In physics, sometimes we find that two theories are actually dual: despite seeming different, the patterns of observations they predict are the same. Some of the more popular examples are what we call holographic theories. In these situations, a theory of quantum gravity in some space-time is dual to a theory without gravity describing the edges of that space-time, sort of like how a hologram is a 2D image that looks 3D when you move it. For any question you can ask about the gravitational “bulk” space, there is a matching question on the “boundary”. No matter what you observe, neither description will fail.

If theories with gravity can be described by theories without gravity, does that mean gravity doesn’t really exist? If you’re asking that question, you’re asking whether gravity is emergent. An emergent theory is one that isn’t really fundamental, but instead a result of the interaction of more fundamental parts. For example, hydrodynamics, the theory of fluids like water, emerges from more fundamental theories that describe the motion of atoms and molecules.

(For the experts: I, like most physicists, am talking about “weak emergence” here, not “strong emergence”.)

The “spacetime is doomed” crowd think that not just gravity, but space-time itself is emergent.
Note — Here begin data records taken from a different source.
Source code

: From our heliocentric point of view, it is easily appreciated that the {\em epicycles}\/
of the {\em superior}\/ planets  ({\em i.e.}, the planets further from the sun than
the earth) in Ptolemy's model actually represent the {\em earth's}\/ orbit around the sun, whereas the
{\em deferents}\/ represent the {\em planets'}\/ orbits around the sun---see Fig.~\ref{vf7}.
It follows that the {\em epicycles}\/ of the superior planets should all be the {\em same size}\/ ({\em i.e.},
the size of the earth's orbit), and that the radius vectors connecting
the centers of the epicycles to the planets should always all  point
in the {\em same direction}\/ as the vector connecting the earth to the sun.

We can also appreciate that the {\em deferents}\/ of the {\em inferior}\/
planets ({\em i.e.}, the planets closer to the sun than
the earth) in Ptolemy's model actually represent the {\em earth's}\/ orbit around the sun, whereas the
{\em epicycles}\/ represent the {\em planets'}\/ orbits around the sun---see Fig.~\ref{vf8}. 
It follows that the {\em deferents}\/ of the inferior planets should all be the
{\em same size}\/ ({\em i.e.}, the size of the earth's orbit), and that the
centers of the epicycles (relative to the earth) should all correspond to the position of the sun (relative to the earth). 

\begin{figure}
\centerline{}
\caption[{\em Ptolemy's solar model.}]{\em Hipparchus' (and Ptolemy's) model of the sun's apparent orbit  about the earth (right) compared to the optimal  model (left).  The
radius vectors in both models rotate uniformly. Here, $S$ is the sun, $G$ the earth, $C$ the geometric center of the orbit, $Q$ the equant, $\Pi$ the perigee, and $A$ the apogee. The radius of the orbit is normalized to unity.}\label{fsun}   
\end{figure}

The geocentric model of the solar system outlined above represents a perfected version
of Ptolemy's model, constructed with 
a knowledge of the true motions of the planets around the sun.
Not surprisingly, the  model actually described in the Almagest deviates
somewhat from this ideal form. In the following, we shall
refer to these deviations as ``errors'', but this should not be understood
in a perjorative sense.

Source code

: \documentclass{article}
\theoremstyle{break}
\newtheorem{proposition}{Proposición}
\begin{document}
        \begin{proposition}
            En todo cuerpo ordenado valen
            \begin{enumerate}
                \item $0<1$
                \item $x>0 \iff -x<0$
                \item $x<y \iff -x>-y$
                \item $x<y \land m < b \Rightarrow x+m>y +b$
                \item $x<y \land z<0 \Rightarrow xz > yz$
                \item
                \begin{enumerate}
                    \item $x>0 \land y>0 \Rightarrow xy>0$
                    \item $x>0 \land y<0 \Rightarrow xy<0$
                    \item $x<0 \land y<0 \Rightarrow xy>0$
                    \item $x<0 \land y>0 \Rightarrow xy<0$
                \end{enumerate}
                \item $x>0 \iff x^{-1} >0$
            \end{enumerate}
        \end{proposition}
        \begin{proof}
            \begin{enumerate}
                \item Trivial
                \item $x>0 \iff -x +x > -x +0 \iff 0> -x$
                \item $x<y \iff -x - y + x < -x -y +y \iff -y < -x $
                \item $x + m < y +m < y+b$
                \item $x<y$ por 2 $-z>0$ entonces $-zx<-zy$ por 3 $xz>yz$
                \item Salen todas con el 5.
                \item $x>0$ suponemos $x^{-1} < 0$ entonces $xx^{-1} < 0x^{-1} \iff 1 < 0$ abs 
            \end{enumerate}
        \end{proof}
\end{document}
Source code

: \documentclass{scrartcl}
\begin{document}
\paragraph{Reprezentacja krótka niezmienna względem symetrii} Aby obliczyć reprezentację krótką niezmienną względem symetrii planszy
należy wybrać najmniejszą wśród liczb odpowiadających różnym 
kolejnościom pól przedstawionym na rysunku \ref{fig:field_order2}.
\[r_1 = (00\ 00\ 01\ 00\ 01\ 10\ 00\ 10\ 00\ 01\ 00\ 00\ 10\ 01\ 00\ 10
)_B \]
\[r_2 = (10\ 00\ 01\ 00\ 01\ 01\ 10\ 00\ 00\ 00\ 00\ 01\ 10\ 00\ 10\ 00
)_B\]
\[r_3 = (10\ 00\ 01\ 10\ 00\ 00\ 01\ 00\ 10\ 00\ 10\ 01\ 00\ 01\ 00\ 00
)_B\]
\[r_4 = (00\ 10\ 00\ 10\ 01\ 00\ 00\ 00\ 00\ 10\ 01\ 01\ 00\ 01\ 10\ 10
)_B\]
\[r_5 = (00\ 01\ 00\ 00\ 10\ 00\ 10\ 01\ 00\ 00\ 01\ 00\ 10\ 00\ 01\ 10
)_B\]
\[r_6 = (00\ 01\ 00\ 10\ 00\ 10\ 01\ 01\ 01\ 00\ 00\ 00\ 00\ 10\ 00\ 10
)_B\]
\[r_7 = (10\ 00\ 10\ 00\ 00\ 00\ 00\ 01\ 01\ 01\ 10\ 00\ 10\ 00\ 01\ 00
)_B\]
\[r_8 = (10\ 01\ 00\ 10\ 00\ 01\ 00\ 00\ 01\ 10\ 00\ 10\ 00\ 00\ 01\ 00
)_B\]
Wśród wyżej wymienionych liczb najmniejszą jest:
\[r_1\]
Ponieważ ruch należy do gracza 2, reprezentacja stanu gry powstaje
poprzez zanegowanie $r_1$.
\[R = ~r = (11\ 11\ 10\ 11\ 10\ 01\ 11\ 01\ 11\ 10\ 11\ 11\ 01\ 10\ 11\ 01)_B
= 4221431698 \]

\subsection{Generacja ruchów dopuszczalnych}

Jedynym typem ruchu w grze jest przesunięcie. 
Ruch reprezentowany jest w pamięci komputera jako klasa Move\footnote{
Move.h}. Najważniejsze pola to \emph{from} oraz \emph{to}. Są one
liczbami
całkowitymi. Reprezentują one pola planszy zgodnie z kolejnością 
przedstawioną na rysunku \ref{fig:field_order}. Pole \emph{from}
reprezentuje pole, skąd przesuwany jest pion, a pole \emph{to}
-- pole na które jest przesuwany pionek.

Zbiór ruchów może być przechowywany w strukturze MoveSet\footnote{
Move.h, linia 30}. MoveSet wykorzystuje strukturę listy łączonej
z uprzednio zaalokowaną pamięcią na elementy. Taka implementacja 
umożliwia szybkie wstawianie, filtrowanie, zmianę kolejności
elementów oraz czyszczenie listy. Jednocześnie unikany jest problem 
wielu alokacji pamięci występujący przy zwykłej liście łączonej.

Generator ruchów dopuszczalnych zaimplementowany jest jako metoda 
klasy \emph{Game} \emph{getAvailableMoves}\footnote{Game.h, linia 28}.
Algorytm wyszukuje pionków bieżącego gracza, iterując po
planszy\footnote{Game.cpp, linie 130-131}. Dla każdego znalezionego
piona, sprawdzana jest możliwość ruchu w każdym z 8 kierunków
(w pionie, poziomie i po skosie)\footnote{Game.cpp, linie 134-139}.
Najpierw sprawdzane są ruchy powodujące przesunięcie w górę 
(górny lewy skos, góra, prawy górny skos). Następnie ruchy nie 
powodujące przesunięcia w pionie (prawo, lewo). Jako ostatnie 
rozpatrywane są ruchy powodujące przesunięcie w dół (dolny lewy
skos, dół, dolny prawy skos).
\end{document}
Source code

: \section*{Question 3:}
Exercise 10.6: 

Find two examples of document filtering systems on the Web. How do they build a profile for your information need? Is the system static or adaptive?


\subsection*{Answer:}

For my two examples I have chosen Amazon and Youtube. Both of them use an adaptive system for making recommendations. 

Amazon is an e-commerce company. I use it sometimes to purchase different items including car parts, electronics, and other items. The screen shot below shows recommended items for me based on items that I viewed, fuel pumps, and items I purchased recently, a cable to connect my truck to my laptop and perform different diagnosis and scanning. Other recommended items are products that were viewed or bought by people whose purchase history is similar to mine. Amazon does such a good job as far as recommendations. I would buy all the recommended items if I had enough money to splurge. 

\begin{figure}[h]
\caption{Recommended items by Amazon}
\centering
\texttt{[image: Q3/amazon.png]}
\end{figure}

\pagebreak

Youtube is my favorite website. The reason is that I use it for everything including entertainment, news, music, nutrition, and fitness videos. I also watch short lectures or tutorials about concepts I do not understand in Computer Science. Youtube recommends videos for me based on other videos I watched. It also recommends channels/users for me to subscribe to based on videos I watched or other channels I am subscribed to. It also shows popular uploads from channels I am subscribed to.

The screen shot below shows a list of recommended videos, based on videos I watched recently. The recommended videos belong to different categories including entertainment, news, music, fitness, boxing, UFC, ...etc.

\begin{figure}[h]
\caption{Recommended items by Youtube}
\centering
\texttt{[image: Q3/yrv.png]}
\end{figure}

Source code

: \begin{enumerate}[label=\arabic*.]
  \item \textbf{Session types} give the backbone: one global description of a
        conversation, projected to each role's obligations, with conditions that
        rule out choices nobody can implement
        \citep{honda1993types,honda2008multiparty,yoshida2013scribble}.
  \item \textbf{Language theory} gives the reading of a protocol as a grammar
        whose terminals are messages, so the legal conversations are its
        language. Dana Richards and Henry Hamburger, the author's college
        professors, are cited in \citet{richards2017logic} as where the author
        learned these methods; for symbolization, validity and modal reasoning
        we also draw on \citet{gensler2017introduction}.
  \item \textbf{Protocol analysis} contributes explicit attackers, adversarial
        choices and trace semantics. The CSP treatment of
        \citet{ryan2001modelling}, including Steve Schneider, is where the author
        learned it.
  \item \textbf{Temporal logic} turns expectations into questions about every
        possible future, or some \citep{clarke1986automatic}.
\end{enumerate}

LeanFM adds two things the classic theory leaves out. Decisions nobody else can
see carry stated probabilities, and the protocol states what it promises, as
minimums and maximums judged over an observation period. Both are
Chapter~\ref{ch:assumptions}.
They expect that distances and times aren’t really fundamental, but a result of relationships that will turn out to be more fundamental, like entanglement between different parts of quantum fields. As evidence, they like to bring up dualities where the dual theories have different concepts of gravity, number of dimensions, or space-time. Using those theories, they argue that space and time might “break down”, and not be really fundamental.

(I’ve made arguments like that in the past too.)

The skeptics, though, bring up an important point. If two theories are really dual, then no observation can distinguish them: they make exactly the same predictions. In that case, say the skeptics, what right do you have to call one theory more fundamental than the other? You can say that gravity emerges from a boundary theory without gravity, but you could just as easily say that the boundary theory emerges from the gravity theory. The whole point of duality is that no theory is “more true” than the other: one might be more or less convenient, but both describe the same world. If you want to really argue for emergence, then your “more fundamental” theory needs to do something extra: to predict something that your emergent theory doesn’t predict.

Sometimes this is a fair objection. There are members of the “spacetime is doomed” crowd who are genuinely reckless about this, who’ll tell a journalist about emergence when they really mean duality. But many of these people are more careful, and have thought more deeply about the question. They tend to have some mix of these two perspectives:

First, if two descriptions give the same results, then do the descriptions matter? As physicists, we have a history of treating theories as the same if they make the same predictions. Space-time itself is a result of this policy: in the theory of relativity, two people might disagree on which one of two events happened first or second, but they will agree on the overall distance in space-time between the two. From this perspective, a duality between a bulk theory and a boundary theory isn’t evidence that the bulk theory emerges from the boundary, but it is evidence that both the bulk and boundary theories should be replaced by an “overall theory”, one that treats bulk and boundary as irrelevant descriptions of the same physical reality. This perspective is similar to an old philosophical theory called positivism: that statements are meaningless if they cannot be derived from something measurable. That theory wasn’t very useful for philosophers, which is probably part of why some philosophers are skeptics of “space-time is doomed”. The perspective has been quite useful to physicists, though, so we’re likely to stick with it.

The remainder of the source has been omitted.